Rosewood
In 1923, Rosewood, a prosperous, mostly black town in Florida, was razed by the
white inhabitants of the adjacent, less affluent, all-white town of Sumner. By
the end of several days of savagery, an unknown number of people had been raped
and murdered, and the town was wiped from the face of the earth, an atrocity
that would be covered up for 70 years.
John Singleton, whose uncompromising and naturalistic Boyz N the Hood
earned him an Oscar nomination, deserves credit for bringing this little-known
abomination to the big screen. Unfortunately, his ambitions extend beyond the
already overwhelming material, and the result wavers from To Kill a
Mockingbird to Schindler's List, with Clint Eastwood's Man With No
Name or Josie Wales lurking in the background.
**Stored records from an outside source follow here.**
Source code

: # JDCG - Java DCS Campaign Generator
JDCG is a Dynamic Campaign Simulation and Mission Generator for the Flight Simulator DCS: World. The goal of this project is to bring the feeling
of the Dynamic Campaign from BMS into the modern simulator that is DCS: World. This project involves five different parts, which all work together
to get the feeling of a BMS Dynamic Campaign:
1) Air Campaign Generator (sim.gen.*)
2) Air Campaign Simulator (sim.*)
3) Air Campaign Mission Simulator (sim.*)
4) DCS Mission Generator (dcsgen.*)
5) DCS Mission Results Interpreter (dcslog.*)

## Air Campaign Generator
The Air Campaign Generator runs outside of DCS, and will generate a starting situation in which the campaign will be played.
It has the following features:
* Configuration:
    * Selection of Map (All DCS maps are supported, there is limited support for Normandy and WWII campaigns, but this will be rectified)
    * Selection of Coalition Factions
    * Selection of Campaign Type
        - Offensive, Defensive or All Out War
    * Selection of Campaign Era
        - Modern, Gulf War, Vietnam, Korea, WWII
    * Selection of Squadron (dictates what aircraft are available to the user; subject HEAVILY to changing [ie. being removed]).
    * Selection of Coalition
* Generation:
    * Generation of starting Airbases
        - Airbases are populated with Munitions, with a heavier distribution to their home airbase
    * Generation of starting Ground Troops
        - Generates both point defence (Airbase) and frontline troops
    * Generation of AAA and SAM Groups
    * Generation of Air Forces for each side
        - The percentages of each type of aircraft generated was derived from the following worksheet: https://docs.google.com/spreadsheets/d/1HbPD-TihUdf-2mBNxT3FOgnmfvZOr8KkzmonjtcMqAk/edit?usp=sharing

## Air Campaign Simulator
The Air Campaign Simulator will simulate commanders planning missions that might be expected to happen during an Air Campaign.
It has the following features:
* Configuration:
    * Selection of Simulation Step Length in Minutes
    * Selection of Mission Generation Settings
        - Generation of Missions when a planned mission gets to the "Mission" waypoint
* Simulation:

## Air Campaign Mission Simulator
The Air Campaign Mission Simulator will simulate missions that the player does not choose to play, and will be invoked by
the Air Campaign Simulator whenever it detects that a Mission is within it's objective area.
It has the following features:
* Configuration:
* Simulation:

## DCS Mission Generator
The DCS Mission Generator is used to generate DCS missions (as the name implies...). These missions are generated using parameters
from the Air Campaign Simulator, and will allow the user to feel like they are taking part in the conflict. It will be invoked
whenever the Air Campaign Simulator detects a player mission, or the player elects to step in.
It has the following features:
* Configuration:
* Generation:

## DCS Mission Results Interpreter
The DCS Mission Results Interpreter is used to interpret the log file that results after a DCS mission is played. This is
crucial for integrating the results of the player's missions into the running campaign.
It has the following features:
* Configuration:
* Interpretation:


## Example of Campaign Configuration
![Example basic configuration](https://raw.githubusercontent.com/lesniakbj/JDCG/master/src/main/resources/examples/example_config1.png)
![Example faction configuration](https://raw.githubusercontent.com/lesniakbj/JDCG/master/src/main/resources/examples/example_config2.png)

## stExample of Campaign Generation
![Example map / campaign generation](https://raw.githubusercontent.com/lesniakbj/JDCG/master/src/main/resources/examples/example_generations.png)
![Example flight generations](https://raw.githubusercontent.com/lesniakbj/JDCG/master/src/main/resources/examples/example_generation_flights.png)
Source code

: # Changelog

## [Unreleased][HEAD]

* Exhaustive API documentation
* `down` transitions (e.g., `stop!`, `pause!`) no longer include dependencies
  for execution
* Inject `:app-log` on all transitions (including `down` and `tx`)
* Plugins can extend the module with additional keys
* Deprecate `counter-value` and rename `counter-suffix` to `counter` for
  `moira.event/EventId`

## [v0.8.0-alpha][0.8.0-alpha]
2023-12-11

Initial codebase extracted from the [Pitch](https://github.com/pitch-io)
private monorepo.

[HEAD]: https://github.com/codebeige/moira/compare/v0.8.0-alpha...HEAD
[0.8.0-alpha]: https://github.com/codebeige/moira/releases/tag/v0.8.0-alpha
That role is played by the massive Ving Rhames, aptly named Mr. Mann. Mounted
on a huge steed, great-coated, mouthing a cheroot, he's an iconic sight. But
he's lost in a confused series of events that begins with Jon Voight with his
pants down, his bare butt bobbing above a teenage girl. He's John Wright, the
benevolently exploitative local store owner. Cut to Fanny Taylor (Loren Dean)
getting beaten up by her white lover; he flees, for some reason, to a black
Masonic lodge, where he seeks refuge and is never seen again.
To avoid trouble with her husband, Fanny claims that she was assaulted by a
black man (a Mockingbird reference; too bad that in this O.J. era the
person held responsible for the whole mess is a blonde, battered white woman).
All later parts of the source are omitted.